Greer (1992) describes Vernaud’s ‘isomorphisms of measure’ and ‘product of measures’.  Similarly Lamon (2007) uses Freudenthal’s classification as ratios as being ‘within (internal) or between (external)’.
Concepts for multiplication which could be considered to be higher level multiplicative activities, such as Vernauld’s multiple proportions the Cartesian product (both described in Greer (1992)) are beyond the scope of this work.

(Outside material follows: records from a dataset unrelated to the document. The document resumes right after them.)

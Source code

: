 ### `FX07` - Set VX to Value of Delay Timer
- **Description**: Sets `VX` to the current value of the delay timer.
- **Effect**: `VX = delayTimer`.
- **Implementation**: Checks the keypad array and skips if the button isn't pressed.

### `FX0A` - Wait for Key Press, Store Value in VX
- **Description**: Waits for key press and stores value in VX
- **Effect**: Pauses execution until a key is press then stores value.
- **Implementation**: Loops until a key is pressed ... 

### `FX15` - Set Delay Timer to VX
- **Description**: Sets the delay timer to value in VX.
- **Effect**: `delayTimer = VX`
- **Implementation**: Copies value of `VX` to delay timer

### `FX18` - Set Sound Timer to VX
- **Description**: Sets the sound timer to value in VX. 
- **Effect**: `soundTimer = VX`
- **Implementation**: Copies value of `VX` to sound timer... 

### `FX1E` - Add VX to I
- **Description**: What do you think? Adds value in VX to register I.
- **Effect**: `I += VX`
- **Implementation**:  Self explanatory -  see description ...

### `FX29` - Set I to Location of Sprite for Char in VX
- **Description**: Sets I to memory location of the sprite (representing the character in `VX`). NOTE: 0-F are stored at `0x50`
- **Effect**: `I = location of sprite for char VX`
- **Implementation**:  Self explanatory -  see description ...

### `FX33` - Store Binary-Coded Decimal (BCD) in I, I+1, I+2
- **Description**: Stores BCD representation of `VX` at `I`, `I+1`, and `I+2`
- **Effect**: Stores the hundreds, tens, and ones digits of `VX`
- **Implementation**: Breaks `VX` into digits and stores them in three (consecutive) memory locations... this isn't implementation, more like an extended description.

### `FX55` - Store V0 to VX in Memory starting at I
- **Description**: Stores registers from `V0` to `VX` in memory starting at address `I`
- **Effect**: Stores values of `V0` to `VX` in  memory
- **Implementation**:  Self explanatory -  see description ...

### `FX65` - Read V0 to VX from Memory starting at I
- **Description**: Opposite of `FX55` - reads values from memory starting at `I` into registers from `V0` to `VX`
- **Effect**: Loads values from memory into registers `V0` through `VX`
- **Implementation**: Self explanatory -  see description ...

From a formalist to a non-formalist perspective
It is important to draw a distinction between the work described above which seeks to categorise multiplicative structures according to the nature of the situations to which they apply and my work which is interested in the personal structures individuals use to support multiplication and division.
As a teacher I observed my students using a variety of structural models, know facts and algorithms to solve problems.  The algorithms they used would, at some time, have been abstracted from structural models but this was not necessarily done by the student.  Each algorithm they employed may have been passed to them from another person.  While one person may have no ability to link an algorithm to a structural model another student may either consciously or subconsciously link the same algorithm to a generative structure for it.  To confuse matters more whether or not the whole algorithm is structurally supported individuals components of it may be structurally supported in different ways at different times.
So for example if we consider the traditional bus shelter division method.  When I asked my students to explain what it represented I found some were picturing it as being a partitioning (splitting) algorithm while other understood it as being a representation of a quotitioning (chunking) structure and others were unable to link it to any structure.  To confuse matters more, if you focus on an individual computation within the algorithm (e.g. 8 divided by 2), students may resolve this either by splitting 8 into two groups of 4, by grouping 4 twos or by another strategy such as utilising a known result.
Although Vernauld’s work described in Greer (1992) seems to be located within a formalist tradition, Vernauld (1995) clearly makes the case for a  non-formalist analysis of the location of structures for multiplication within the child.
I have often been struck by the intuitive way students swap, seemingly unconsciously, between partitioning and quotitioning models for division.  For example if I ask them to divide 4260 by 2 most will naturally try to split this quantity into two equal parts.  However if I ask them to divide 390 by 130 they are more likely to chunk.  It is natural that students should be taught and encouraged to use both models to support their mathematical thinking.
In multiplication, however, it seems that we only explicitly teach students to use structures based on repeated addition as a model to support thinking.  This PhD will explore how students’ abilities with multiplication and division can be enhanced if they are also explicitly taught to use a scaling model for multiplication.

Why create models?
As a teacher I harnessed very powerful visual models to support students thinking in mathematics.  For example I used the counting of squares in rectangles to support and scaffold thinking on multiplication and higher level concepts such as the expansion of quadratic brackets.  This was a Geoff Giles task which I was taught to use by Geoff Faux at ATM conference.  I also found it in my SMP Interact Text books. 
Another powerful model for thinking which I used extensively as a teacher was the ‘proportion bar’.  Chapman (1986) describes the use of this model as being best practice for the representation of proportional data and it was in this context I first encountered it, but I later found I could use it in a very powerful way to aid the teaching of all mathematics topics relating to proportion when I was given the Fractions ITP (reference to formalise) from the National Strategies to use in my classroom.  I subsequently found the same structure being used in the Freudenthal inspired materials developed at MMU where real life situations are represented by diagrams where which are gradually abstracted to the bar model with which I was already familiar.
Van Den Heuvel-Panhuizen(2003) describes the development of this bar model and also describes the philosophy within which it was created:
“..the philosophy of the curriculum and its development is based on the belief that mathematics, like any other body of knowledge, is the product of human inventiveness and social activities.  This has much in common with RME.  It was Freudenthal’s belief that mathematical structures are not fixed datum, but that they emerge from reality and expand continuously in individual and collective learning processes.”
My experience as a teacher has convinced me that students are much more imaginative and creative with the strategies they employ when their thinking is grounded in robust and flexible models.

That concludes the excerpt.